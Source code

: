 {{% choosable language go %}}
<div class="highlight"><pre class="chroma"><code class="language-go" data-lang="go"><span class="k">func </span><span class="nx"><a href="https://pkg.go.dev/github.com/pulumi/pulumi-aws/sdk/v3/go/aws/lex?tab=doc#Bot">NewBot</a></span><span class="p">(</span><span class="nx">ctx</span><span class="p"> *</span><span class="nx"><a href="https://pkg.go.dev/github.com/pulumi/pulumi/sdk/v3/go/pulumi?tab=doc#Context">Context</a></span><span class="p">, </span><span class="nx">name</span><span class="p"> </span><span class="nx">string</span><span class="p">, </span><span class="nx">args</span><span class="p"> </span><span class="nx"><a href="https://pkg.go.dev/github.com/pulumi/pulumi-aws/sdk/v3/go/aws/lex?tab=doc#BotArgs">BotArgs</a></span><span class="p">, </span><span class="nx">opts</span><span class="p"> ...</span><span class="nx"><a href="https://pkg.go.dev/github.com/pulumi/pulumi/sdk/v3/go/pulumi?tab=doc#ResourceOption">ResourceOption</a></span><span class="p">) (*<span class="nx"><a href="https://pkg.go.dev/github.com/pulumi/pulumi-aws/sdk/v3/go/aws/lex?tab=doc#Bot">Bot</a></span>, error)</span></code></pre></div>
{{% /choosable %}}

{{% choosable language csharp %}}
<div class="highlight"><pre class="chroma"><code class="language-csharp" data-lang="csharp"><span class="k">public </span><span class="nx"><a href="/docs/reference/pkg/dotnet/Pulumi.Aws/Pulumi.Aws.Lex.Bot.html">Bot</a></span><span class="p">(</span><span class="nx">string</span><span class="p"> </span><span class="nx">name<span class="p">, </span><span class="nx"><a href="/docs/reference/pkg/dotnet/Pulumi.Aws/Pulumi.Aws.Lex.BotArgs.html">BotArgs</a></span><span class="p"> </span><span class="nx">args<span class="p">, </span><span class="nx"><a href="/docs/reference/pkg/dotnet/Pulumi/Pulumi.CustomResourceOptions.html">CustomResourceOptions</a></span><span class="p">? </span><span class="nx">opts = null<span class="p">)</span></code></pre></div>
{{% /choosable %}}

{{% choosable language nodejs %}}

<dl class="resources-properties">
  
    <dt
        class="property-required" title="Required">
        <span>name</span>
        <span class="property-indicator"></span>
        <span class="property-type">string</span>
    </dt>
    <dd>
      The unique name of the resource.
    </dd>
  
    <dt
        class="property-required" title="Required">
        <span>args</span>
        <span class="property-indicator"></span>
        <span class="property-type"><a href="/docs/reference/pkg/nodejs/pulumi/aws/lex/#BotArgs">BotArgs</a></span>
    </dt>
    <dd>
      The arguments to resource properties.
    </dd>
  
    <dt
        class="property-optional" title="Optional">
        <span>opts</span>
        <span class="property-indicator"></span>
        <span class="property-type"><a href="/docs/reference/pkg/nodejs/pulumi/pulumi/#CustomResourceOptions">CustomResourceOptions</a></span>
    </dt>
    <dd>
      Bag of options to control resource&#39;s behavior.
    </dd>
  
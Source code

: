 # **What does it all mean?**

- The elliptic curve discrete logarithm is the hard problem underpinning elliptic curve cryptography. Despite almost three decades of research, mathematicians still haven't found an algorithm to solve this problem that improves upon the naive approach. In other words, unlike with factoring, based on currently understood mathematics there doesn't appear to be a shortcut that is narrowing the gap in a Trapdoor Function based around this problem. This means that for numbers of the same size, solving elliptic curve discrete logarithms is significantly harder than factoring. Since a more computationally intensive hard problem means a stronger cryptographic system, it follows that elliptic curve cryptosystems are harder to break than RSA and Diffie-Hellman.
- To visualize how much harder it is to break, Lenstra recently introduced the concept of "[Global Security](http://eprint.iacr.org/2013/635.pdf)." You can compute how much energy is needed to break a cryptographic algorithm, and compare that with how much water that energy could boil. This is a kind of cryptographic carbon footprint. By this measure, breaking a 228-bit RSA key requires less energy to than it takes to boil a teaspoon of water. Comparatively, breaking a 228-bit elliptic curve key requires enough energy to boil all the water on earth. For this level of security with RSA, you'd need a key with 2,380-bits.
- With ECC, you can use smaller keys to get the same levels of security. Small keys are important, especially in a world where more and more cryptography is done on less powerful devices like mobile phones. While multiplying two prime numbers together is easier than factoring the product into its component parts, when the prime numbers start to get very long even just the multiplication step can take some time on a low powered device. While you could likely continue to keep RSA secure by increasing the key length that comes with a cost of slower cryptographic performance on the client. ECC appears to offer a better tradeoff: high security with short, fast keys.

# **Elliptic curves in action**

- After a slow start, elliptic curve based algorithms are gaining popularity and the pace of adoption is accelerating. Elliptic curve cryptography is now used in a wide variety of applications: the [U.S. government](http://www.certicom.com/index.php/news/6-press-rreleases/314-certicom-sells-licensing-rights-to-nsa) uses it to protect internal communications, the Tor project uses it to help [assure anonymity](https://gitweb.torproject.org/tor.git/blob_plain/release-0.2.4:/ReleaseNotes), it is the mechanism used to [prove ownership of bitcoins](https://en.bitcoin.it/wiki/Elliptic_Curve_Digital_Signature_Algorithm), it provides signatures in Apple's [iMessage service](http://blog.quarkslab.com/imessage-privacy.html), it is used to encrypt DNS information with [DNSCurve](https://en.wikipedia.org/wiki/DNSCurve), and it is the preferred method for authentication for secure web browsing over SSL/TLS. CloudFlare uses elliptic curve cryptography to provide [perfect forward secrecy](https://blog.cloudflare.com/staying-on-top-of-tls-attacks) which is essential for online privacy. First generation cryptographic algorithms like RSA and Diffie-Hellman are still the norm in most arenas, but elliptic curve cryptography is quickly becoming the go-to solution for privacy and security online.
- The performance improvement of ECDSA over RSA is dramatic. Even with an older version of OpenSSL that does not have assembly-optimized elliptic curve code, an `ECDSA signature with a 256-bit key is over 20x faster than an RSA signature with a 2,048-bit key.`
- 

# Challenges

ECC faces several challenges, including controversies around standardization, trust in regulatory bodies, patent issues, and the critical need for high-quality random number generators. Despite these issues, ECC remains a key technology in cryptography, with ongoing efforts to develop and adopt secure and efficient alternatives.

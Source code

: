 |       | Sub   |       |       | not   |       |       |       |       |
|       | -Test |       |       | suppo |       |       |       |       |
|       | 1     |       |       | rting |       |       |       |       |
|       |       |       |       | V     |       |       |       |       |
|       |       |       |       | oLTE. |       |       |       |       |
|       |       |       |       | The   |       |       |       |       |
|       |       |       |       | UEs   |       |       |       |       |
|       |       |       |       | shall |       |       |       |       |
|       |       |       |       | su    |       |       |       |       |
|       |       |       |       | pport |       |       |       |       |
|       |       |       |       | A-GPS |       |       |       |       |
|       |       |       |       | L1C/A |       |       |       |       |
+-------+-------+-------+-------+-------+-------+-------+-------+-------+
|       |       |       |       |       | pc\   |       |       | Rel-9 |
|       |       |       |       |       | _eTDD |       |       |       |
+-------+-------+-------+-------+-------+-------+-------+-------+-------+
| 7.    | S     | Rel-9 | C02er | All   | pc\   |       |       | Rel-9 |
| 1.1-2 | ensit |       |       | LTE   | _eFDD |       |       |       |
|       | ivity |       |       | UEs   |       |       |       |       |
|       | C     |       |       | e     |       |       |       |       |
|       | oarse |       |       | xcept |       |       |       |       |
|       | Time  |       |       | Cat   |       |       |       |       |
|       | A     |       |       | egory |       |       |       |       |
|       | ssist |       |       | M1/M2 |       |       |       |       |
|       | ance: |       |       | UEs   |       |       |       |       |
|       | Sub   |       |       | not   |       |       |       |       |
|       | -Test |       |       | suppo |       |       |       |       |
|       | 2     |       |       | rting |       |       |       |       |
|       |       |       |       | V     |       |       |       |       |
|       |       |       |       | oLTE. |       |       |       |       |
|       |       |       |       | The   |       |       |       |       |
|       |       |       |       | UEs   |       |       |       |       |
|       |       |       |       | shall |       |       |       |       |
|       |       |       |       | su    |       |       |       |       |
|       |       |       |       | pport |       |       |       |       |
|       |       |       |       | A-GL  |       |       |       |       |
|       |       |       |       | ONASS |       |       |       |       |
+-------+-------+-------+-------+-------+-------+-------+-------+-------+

|---|

[What you have to do] All lines above with the word "performance" need to be reported.

[Solution for this exercise]
- With ECC, you can use smaller keys to get the same levels of security. Small keys are important, especially in a world where more and more cryptography is done on less powerful devices like mobile phones. While multiplying two prime numbers together is easier than factoring the product into its component parts, when the prime numbers start to get very long even just the multiplication step can take some time on a low powered device. While you could likely continue to keep RSA secure by increasing the key length that comes with a cost of slower cryptographic performance on the client. ECC appears to offer a better tradeoff: high security with short, fast keys.
- The performance improvement of ECDSA over RSA is dramatic. Even with an older version of OpenSSL that does not have assembly-optimized elliptic curve code, an `ECDSA signature with a 256-bit key is over 20x faster than an RSA signature with a 2,048-bit key.`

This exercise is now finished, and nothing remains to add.